- INPUT DATA

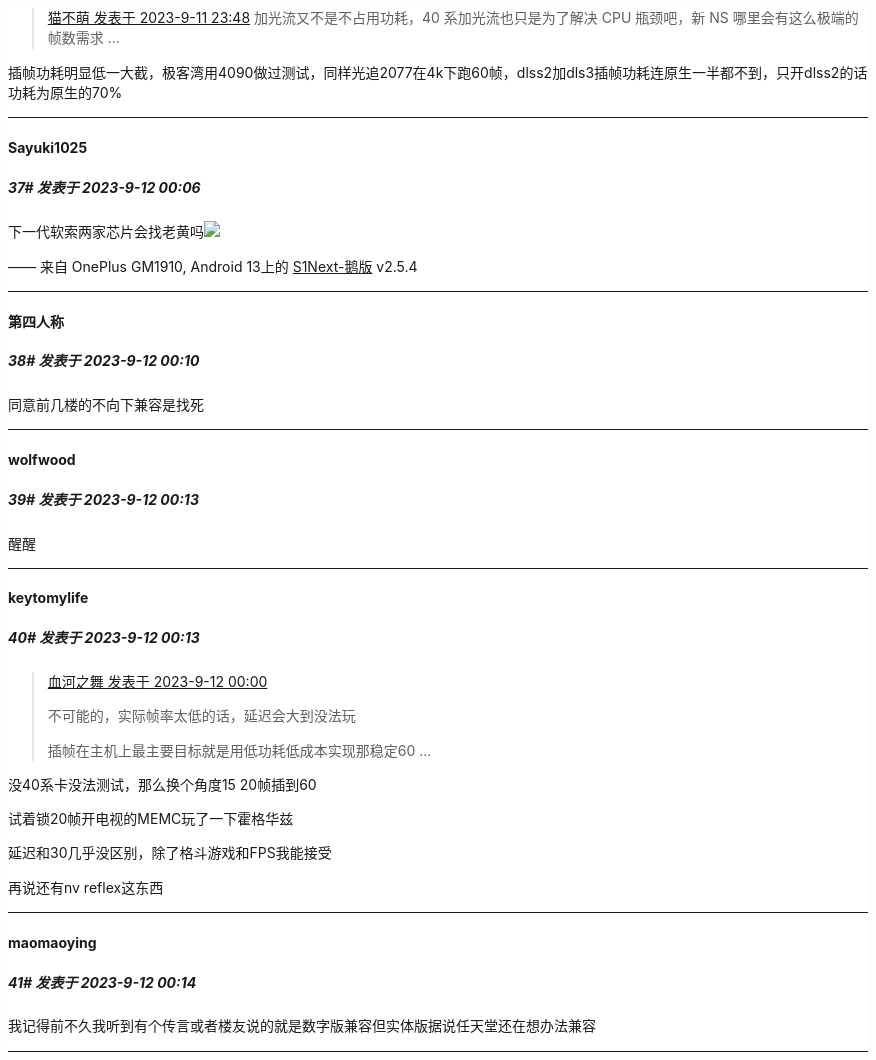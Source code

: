 <blockquote><a href="httphttps://bbs.saraba1st.com/2b/forum.php?mod=redirect&amp;goto=findpost&amp;pid=62372234&amp;ptid=2152365" target="_blank">猫不萌 发表于 2023-9-11 23:48</a>
加光流又不是不占用功耗，40 系加光流也只是为了解决 CPU 瓶颈吧，新 NS 哪里会有这么极端的帧数需求 ...</blockquote>
插帧功耗明显低一大截，极客湾用4090做过测试，同样光追2077在4k下跑60帧，dlss2加dls3插帧功耗连原生一半都不到，只开dlss2的话功耗为原生的70%

*****

####  Sayuki1025  
##### 37#       发表于 2023-9-12 00:06

下一代软索两家芯片会找老黄吗<img src="https://static.saraba1st.com/image/smiley/face2017/064.png" referrerpolicy="no-referrer">

—— 来自 OnePlus GM1910, Android 13上的 [S1Next-鹅版](https://github.com/ykrank/S1-Next/releases) v2.5.4

*****

####  第四人称  
##### 38#       发表于 2023-9-12 00:10

同意前几楼的不向下兼容是找死

*****

####  wolfwood  
##### 39#       发表于 2023-9-12 00:13

醒醒

*****

####  keytomylife  
##### 40#       发表于 2023-9-12 00:13

<blockquote><a href="httphttps://bbs.saraba1st.com/2b/forum.php?mod=redirect&amp;goto=findpost&amp;pid=62372346&amp;ptid=2152365" target="_blank">血河之舞 发表于 2023-9-12 00:00</a>

不可能的，实际帧率太低的话，延迟会大到没法玩

插帧在主机上最主要目标就是用低功耗低成本实现那稳定60 ...</blockquote>
没40系卡没法测试，那么换个角度15 20帧插到60

试着锁20帧开电视的MEMC玩了一下霍格华兹

延迟和30几乎没区别，除了格斗游戏和FPS我能接受

再说还有nv reflex这东西

*****

####  maomaoying  
##### 41#       发表于 2023-9-12 00:14

我记得前不久我听到有个传言或者楼友说的就是数字版兼容但实体版据说任天堂还在想办法兼容

*****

- WHAT THE EXERCISE ASKS
All entries above are to be set down word for word, and the pictures are to be left out.

- PROBLEM SOLUTION
Source code

: <blockquote><a href="httphttps://bbs.saraba1st.com/2b/forum.php?mod=redirect&amp;goto=findpost&amp;pid=62372234&amp;ptid=2152365" target="_blank">猫不萌 发表于 2023-9-11 23:48</a>
加光流又不是不占用功耗，40 系加光流也只是为了解决 CPU 瓶颈吧，新 NS 哪里会有这么极端的帧数需求 ...</blockquote>
插帧功耗明显低一大截，极客湾用4090做过测试，同样光追2077在4k下跑60帧，dlss2加dls3插帧功耗连原生一半都不到，只开dlss2的话功耗为原生的70%

*****

####  Sayuki1025  
##### 37#       发表于 2023-9-12 00:06

下一代软索两家芯片会找老黄吗<img src="https://static.saraba1st.com/image/smiley/face2017/064.png" referrerpolicy="no-referrer">

—— 来自 OnePlus GM1910, Android 13上的 [S1Next-鹅版](https://github.com/ykrank/S1-Next/releases) v2.5.4

*****

####  第四人称  
##### 38#       发表于 2023-9-12 00:10

同意前几楼的不向下兼容是找死

*****

####  wolfwood  
##### 39#       发表于 2023-9-12 00:13

醒醒

*****

####  keytomylife  
##### 40#       发表于 2023-9-12 00:13

<blockquote><a href="httphttps://bbs.saraba1st.com/2b/forum.php?mod=redirect&amp;goto=findpost&amp;pid=62372346&amp;ptid=2152365" target="_blank">血河之舞 发表于 2023-9-12 00:00</a>

不可能的，实际帧率太低的话，延迟会大到没法玩

插帧在主机上最主要目标就是用低功耗低成本实现那稳定60 ...</blockquote>
没40系卡没法测试，那么换个角度15 20帧插到60

试着锁20帧开电视的MEMC玩了一下霍格华兹

延迟和30几乎没区别，除了格斗游戏和FPS我能接受

再说还有nv reflex这东西

*****

####  maomaoying  
##### 41#       发表于 2023-9-12 00:14

我记得前不久我听到有个传言或者楼友说的就是数字版兼容但实体版据说任天堂还在想办法兼容

*****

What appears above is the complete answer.